I shook my head. Nothing short of an earthquake would get me more than ten yards from Griff’s side. I’d sleep on the floor beside his bed if necessary.

Griff looked much better the next morning, but was inclined to be tetchy, hardly surprising since there was nowhere this side of his hospital gown that wasn’t purple or red. Goodness knew what else his poor old body had suffered. I think he was relieved to hear that on receiving my phone call Aidan had booked him in for a week’s R & R at an exclusive nursing home to which a private ambulance would convey him.

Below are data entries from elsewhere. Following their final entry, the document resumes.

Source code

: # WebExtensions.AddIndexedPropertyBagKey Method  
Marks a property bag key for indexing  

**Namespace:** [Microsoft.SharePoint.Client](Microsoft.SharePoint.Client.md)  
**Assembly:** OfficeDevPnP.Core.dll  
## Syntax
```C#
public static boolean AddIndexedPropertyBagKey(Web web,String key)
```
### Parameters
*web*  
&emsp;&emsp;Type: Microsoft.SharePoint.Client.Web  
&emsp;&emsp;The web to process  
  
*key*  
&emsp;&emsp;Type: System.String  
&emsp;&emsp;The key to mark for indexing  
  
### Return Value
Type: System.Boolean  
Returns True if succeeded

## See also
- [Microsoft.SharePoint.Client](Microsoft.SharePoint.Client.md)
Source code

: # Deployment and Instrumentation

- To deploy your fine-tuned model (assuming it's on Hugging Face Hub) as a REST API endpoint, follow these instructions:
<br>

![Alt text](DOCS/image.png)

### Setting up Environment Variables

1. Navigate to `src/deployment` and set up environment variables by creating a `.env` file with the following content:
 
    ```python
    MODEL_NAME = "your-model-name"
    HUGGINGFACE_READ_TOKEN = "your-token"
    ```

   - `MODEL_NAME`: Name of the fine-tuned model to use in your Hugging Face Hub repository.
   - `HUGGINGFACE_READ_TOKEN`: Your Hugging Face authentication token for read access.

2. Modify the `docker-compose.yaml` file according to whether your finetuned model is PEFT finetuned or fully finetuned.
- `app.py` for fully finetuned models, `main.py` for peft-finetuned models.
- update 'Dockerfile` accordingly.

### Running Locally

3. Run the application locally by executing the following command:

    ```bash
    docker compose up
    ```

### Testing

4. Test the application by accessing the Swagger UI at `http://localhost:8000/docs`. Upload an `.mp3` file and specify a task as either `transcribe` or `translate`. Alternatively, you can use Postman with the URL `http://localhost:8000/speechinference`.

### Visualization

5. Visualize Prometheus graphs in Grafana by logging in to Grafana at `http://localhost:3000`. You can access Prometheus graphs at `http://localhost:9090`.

“But it will be such a long way for you to come and see me, my loved one,” Griff observed wistfully. “And you know I don’t like you driving after dark.”

“If it makes you happier, I shall take up Aidan’s offer to stay overnight with him as long as you’re away from our cottage.” There! Griff would know the extent of my self-sacrifice, and possibly of Aidan’s – we’d never hit it off, maintaining an armed truce for Griff’s sake. “Now,” I said briskly, to cover any emotion, “it’d help the police if you told them what you’d bought at yesterday’s sale. It was obviously something that someone else couldn’t keep their hands off,” I joked.

“They could have had it and welcome. You know Mrs Davenport was asking for a games table to replace the one she had stolen? Well, I found one – pretty cheap, as it happens. A Victorian affair, with goodness knows how many drawers and curves wherever nature wanted a straight line. Rather vulgar, if you ask me, but then so was Mrs Davenport’s original. You might tell her I did my best, if she should happen to call. Lina, there’ll be a picture of it in the catalogue, won’t there? And I’m sure I left that in the glovebox.”

“You hadn’t been trying to carry the table on your own, had you?” I demanded, arms akimbo.

“What, when there were a couple of gorgeous well-muscled lads to put it straight into the van for me?” His poor swollen mouth headed for winsome, but didn’t quite reach it.